* [What to do]: In how many lines of the records does the string "when" appear? State only the number.

Saved data entries:

■ ■ ■ ■ ■

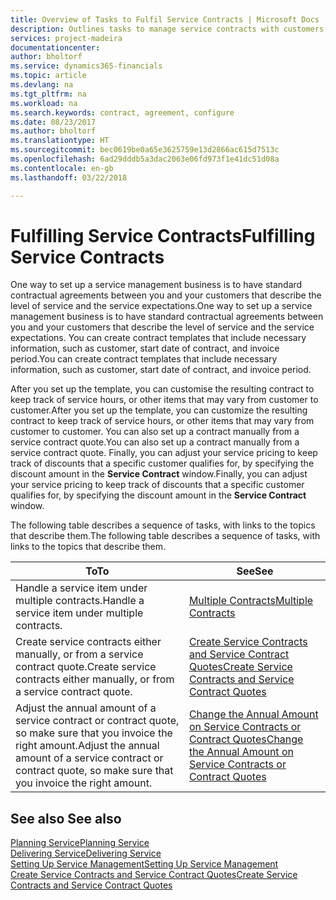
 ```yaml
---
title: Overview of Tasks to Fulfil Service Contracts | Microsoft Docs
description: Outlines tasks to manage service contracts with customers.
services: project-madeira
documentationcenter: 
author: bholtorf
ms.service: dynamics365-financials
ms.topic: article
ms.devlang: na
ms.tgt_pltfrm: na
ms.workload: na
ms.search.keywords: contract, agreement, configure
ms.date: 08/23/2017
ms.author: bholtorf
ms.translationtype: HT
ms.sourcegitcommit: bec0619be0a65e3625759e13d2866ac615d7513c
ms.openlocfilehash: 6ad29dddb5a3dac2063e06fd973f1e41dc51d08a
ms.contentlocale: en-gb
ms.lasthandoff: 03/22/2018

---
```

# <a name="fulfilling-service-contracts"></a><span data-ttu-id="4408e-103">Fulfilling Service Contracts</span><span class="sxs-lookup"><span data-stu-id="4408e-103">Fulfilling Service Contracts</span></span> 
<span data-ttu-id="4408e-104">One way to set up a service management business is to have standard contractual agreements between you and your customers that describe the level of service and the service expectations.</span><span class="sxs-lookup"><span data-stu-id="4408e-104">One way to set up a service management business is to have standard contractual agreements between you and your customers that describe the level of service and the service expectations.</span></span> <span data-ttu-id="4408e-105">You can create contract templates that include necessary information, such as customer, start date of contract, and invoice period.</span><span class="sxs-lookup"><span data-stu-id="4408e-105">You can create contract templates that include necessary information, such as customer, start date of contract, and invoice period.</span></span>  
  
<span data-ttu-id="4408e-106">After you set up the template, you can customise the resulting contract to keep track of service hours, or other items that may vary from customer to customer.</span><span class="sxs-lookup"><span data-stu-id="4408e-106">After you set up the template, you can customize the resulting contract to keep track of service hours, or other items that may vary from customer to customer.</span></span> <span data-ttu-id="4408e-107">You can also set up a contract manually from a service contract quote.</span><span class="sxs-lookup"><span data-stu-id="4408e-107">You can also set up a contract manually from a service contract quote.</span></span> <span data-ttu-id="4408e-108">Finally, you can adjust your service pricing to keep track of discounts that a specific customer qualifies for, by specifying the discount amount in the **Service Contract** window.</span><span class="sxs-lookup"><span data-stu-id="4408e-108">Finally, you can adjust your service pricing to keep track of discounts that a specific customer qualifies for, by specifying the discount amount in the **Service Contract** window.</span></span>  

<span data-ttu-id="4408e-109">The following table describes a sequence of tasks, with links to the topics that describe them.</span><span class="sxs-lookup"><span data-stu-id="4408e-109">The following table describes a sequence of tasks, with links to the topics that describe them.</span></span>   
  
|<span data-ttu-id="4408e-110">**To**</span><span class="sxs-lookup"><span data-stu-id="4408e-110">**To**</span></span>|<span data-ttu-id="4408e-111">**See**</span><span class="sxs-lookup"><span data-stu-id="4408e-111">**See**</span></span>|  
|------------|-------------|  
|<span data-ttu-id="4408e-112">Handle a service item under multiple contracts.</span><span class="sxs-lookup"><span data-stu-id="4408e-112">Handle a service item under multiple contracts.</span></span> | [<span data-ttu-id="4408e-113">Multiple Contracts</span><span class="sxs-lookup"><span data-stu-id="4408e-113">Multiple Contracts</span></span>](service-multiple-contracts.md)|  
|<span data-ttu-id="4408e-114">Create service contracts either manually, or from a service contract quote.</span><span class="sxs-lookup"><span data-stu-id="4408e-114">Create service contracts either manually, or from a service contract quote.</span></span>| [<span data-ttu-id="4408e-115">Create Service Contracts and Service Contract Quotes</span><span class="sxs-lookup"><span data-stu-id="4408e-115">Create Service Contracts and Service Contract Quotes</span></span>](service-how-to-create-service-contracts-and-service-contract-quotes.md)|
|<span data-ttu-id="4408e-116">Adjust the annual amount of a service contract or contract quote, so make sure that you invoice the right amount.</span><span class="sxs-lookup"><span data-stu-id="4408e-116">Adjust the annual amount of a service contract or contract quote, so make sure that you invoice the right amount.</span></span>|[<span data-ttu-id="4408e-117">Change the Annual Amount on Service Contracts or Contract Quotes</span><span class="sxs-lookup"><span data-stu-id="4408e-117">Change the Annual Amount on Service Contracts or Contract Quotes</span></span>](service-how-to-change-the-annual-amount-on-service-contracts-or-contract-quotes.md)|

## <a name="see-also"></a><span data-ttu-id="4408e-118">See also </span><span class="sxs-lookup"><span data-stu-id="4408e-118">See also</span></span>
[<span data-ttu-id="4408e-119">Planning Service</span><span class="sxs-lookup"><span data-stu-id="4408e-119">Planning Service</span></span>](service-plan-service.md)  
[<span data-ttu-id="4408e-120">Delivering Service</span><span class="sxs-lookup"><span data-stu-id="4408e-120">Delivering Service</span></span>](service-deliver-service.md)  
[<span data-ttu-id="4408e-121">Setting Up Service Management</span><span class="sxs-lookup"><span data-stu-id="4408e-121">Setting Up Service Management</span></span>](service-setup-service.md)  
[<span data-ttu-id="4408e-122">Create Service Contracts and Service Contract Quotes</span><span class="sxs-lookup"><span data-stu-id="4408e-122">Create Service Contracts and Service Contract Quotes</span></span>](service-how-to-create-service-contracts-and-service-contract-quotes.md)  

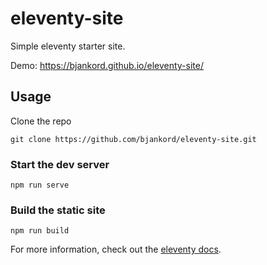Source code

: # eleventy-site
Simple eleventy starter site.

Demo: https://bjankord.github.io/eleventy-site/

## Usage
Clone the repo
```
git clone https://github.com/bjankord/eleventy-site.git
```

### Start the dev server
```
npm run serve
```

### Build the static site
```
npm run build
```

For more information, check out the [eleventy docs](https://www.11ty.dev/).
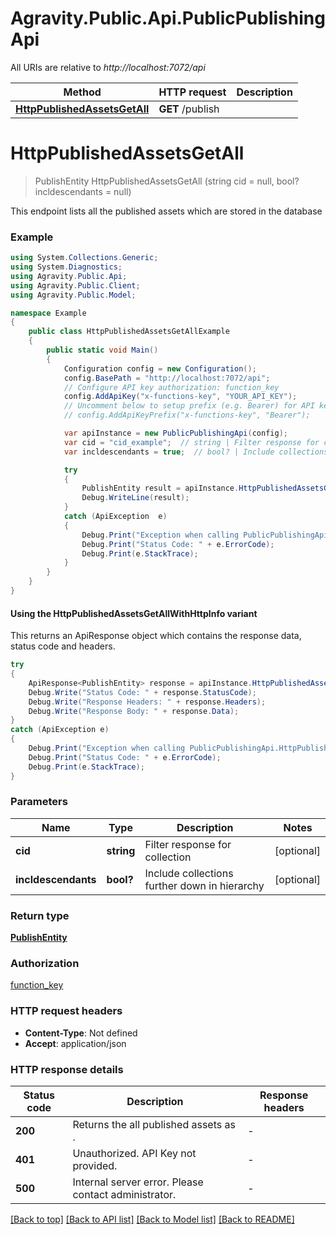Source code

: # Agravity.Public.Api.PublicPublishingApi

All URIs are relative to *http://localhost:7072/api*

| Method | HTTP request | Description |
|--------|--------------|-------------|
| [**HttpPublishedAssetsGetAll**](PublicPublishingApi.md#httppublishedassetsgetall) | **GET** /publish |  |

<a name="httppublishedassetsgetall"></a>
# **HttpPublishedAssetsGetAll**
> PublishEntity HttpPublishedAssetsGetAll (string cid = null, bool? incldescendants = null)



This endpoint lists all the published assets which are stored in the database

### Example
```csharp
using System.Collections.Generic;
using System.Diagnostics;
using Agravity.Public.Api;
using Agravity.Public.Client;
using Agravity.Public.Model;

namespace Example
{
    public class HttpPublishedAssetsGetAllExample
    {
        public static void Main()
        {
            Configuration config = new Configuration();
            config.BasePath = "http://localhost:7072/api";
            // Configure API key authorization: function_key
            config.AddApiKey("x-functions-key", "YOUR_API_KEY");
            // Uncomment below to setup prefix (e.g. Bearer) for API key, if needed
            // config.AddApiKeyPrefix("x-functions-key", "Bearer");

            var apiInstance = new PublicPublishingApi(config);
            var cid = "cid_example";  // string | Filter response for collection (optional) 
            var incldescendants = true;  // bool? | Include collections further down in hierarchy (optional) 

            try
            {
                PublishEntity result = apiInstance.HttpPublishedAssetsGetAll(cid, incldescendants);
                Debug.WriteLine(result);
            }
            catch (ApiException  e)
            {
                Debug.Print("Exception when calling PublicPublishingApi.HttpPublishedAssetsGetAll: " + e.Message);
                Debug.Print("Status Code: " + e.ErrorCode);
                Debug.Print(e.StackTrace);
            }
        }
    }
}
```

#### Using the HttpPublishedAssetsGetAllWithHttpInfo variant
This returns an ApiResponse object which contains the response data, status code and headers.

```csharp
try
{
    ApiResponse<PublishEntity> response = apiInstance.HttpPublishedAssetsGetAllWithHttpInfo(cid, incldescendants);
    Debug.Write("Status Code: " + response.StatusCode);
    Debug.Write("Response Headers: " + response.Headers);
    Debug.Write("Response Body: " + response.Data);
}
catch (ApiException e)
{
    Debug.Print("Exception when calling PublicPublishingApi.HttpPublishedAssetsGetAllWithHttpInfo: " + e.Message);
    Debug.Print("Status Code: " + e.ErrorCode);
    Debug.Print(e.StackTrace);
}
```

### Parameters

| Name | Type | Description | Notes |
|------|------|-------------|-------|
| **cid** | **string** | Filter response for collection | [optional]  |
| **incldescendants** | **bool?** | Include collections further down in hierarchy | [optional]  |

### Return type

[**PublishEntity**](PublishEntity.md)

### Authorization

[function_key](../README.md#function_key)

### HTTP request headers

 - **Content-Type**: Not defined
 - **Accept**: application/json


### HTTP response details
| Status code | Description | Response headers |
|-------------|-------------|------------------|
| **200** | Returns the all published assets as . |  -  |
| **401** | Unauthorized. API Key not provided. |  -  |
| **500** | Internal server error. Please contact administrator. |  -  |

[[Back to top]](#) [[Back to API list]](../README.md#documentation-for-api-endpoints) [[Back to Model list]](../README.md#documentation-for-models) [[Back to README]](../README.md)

■ ■ ■ ■ ■

* [Exercise answer]: 2